Don Juan, sıralamanın bu şekilde tersine çevrilmesinin onu etkilediğini itiraf etti. Bu kadınların kullanımına sunulduğunu anlamış ve bu durumu zihninde cinsel kullanım şeklinde canlandırmış. Fakat bu beklentilerini velinimetine açması pek hayırlı olmamış onun için. Velinimeti derhal don Juan’ı kendi grubundaki kadınlarla ve erkeklerle bir araya getirmiş ve onlarla ilişki kurması için don Juan’ı orada bırakmış.
Don Juan için bu savaşçılarla karşılaşmak, yalnızca ona kasıtlı bir biçimde güçlükler yarattıkları için değil, aynı zamanda bu karşılaşmanın özünde son derece önemli bir buluşu ortaya çıkartmak üzere tasarlanmış olduğu için, gerçekten güç bir sınav olmuş.
Don Juan, tüm katılanlar aynı bilinç düzleminde bulunmadıkça, sol yan bilincinde ilişki kurulamayacağını belirtmişti. Bizlerin, onun savaşçılarıyla ilişkilerimizi sürdürmemiz dışında, sol yan bilincine girmemize izin vermemesinin nedeni buydu. Velinimetinin kendisi üzerinde uyguladığı yöntem de böyleymiş.
Don Juan, velinimetinin grubundaki üyelerle ilk kez karşılaşmasında olup bitenler hakkında bana kısaca bilgi verdi. Onun deneyimini, ne beklemem gerektiği konusunda bir örnek olabileceğimi düşünüyordu. Velinimetinin dünyasının olağanüstü düzenliymiş. Grubundaki üyeler, Meksika’nın her bölgesinden gelen Kızılderili savaşçılardan oluşuyormuş. Onunla karşılaştıklarında, güney Meksika’nın ücra, dağlık bir bölgesinde yaşıyorlarmış.

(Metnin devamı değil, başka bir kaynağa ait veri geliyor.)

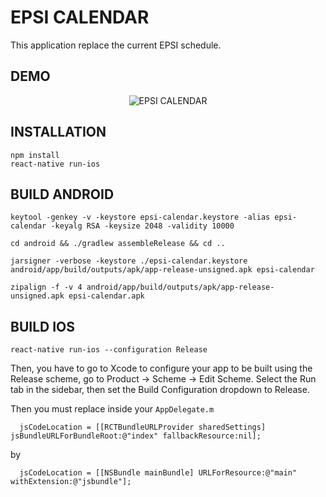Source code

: 
# EPSI CALENDAR

This application replace the current EPSI schedule.

## DEMO

<p align="center">
	<img src="https://raw.githubusercontent.com/Matteo-Peronnet/EPSI-CALENDAR/master/doc/demo.gif" title="EPSI CALENDAR" alt="EPSI CALENDAR"/>
</p>

## INSTALLATION

```
npm install
react-native run-ios
```

## BUILD ANDROID

```
keytool -genkey -v -keystore epsi-calendar.keystore -alias epsi-calendar -keyalg RSA -keysize 2048 -validity 10000

cd android && ./gradlew assembleRelease && cd ..

jarsigner -verbose -keystore ./epsi-calendar.keystore android/app/build/outputs/apk/app-release-unsigned.apk epsi-calendar

zipalign -f -v 4 android/app/build/outputs/apk/app-release-unsigned.apk epsi-calendar.apk
```

## BUILD IOS

```
react-native run-ios --configuration Release
```

Then, you have to go to Xcode to configure your app to be built using the Release scheme, go to Product → Scheme → Edit Scheme. Select the Run tab in the sidebar, then set the Build Configuration dropdown to Release.

Then you must replace inside your `AppDelegate.m`

```
  jsCodeLocation = [[RCTBundleURLProvider sharedSettings] jsBundleURLForBundleRoot:@"index" fallbackResource:nil];
```

by

```
  jsCodeLocation = [[NSBundle mainBundle] URLForResource:@"main" withExtension:@"jsbundle"];
```

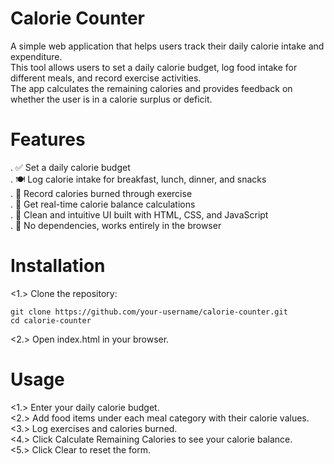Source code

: # Calorie Counter
A simple web application that helps users track their daily calorie intake and expenditure.\
This tool allows users to set a daily calorie budget, log food intake for different meals, and record exercise activities.\
The app calculates the remaining calories and provides feedback on whether the user is in a calorie surplus or deficit.

# Features
  . ✅ Set a daily calorie budget\
  . 🍽 Log calorie intake for breakfast, lunch, dinner, and snacks\
  . 🏃 Record calories burned through exercise\
  .  🔢 Get real-time calorie balance calculations\
  . 🎨 Clean and intuitive UI built with HTML, CSS, and JavaScript\
  . 🚀 No dependencies, works entirely in the browser

# Installation
  <1.> Clone the repository:
  ```
  git clone https://github.com/your-username/calorie-counter.git
  cd calorie-counter
  ```
  <2.> Open index.html in your browser.

# Usage
  <1.> Enter your daily calorie budget.\
  <2.> Add food items under each meal category with their calorie values.\
  <3.> Log exercises and calories burned.\
  <4.> Click Calculate Remaining Calories to see your calorie balance.\
  <5.> Click Clear to reset the form.
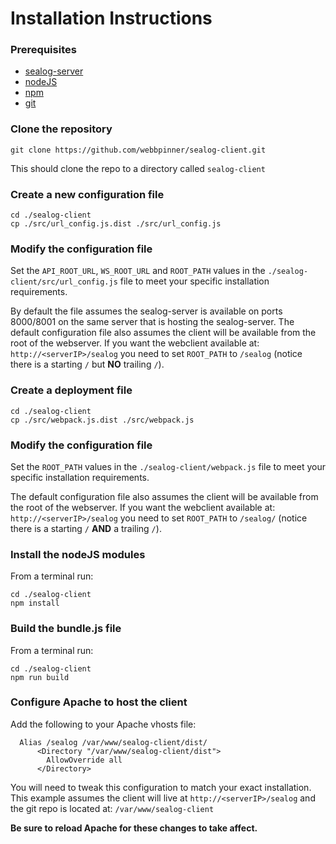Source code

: # Installation Instructions

### Prerequisites

 - [sealog-server](https://github.com/webbpinner/sealog-server)
 - [nodeJS](https://nodejs.org)
 - [npm](https://www.npmjs.com)
 - [git](https://git-scm.com)

### Clone the repository

```
git clone https://github.com/webbpinner/sealog-client.git
```

This should clone the repo to a directory called `sealog-client`

### Create a new configuration file

```
cd ./sealog-client
cp ./src/url_config.js.dist ./src/url_config.js
```

### Modify the configuration file

Set the `API_ROOT_URL`, `WS_ROOT_URL` and `ROOT_PATH` values in the `./sealog-client/src/url_config.js` file to meet your specific installation requirements.

By default the file assumes the sealog-server is available on ports 8000/8001 on the same server that is hosting the sealog-server.  The default configuration file also assumes the client will be available from the root of the webserver.  If you want the webclient available at: `http://<serverIP>/sealog` you need to set `ROOT_PATH` to `/sealog` (notice there is a starting `/` but **NO** trailing `/`).

### Create a deployment file

```
cd ./sealog-client
cp ./src/webpack.js.dist ./src/webpack.js
```

### Modify the configuration file

Set the `ROOT_PATH` values in the `./sealog-client/webpack.js` file to meet your specific installation requirements.

The default configuration file also assumes the client will be available from the root of the webserver.  If you want the webclient available at: `http://<serverIP>/sealog` you need to set `ROOT_PATH` to `/sealog/` (notice there is a starting `/` **AND** a trailing `/`).

### Install the nodeJS modules

From a terminal run:
```
cd ./sealog-client
npm install
```

### Build the bundle.js file

From a terminal run:

```
cd ./sealog-client
npm run build
```

### Configure Apache to host the client

Add the following to your Apache vhosts file:

```
  Alias /sealog /var/www/sealog-client/dist/
	  <Directory "/var/www/sealog-client/dist">
	    AllowOverride all
	  </Directory>
```
You will need to tweak this configuration to match your exact installation.  This example assumes the client will live at `http://<serverIP>/sealog` and the git repo is located at: `/var/www/sealog-client`

**Be sure to reload Apache for these changes to take affect.**
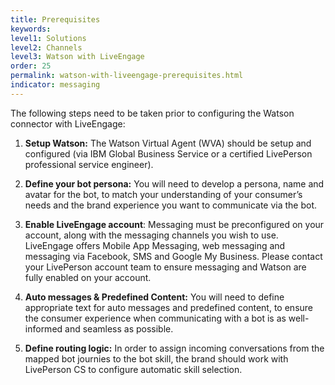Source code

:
```yaml
---
title: Prerequisites
keywords:
level1: Solutions
level2: Channels
level3: Watson with LiveEngage
order: 25
permalink: watson-with-liveengage-prerequisites.html
indicator: messaging
---
```


The following steps need to be taken prior to configuring the Watson connector with LiveEngage:

1. **Setup Watson:** The Watson Virtual Agent (WVA) should be setup and configured (via IBM Global Business Service or a certified LivePerson professional service engineer).

2. **Define your bot persona:** You will need to develop a persona, name and avatar for the bot, to match your understanding of your consumer’s needs and the brand experience you want to communicate via the bot.

3. **Enable LiveEngage account**: Messaging must be preconfigured on your account, along with the messaging channels you wish to use. LiveEngage offers Mobile App Messaging, web messaging and messaging via Facebook, SMS and Google My Business. Please contact your LivePerson account team to ensure messaging and Watson are fully enabled on your account.

4. **Auto messages & Predefined Content:** You will need to define appropriate text for auto messages and predefined content, to ensure the consumer experience when communicating with a bot is as well-informed and seamless as possible.

5. **Define routing logic:** In order to assign incoming conversations from the mapped bot journies to the bot skill, the brand should work with LivePerson CS to configure automatic skill selection.
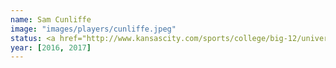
 ```yaml
---
name: Sam Cunliffe
image: "images/players/cunliffe.jpeg"
status: <a href="http://www.kansascity.com/sports/college/big-12/university-of-kansas/article125174569.html">Sophomore (redshirt), Transfer from Arizona State</a><br>Eligible January 2018
year: [2016, 2017]
---
```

Evlerine varır varmaz, don Juan birbirine tıpatıp benzeyen iki kadınla karşılaşmış. O güne değin gördüğü en iri Kızılderili kadınlarmış bunlar. Asık suratlı ve sert tavırlıymışlar, ama yüz hatları çok sevimliymiş. Aralarında yürümeye çalıştığında onu kocaman göbeklerinin arasında yakalayıp kollarını sıkı sıkı kavradıktan sonra onu dövmeye başlamışlar. Daha sonra onu yere atıp üzerine oturmuşlar ve neredeyse kaburgalarını kıracaklarmış. On iki saati aşkın bir süre kımıldamasına izin vermemişler, bu arada velinimetiyle oracıkta sohbete dalmışlar; velinimeti tüm gece boyunca hiç durmadan konuşmak zorunda kalmış ve en sonunda sabahın ilerleyen saatlerinde kadınlar don Juan’ın ayağa kalkmasına izin vermişler. Söylediğine göre onu en çok korkutan şey, kadınların gözlerindeki kararlılık ifadesiymiş. İşinin bittiğini, kadınların sözlerini tutup, o ölünceye kadar üzerinden kalkmayacaklarına inanmaya başlamış.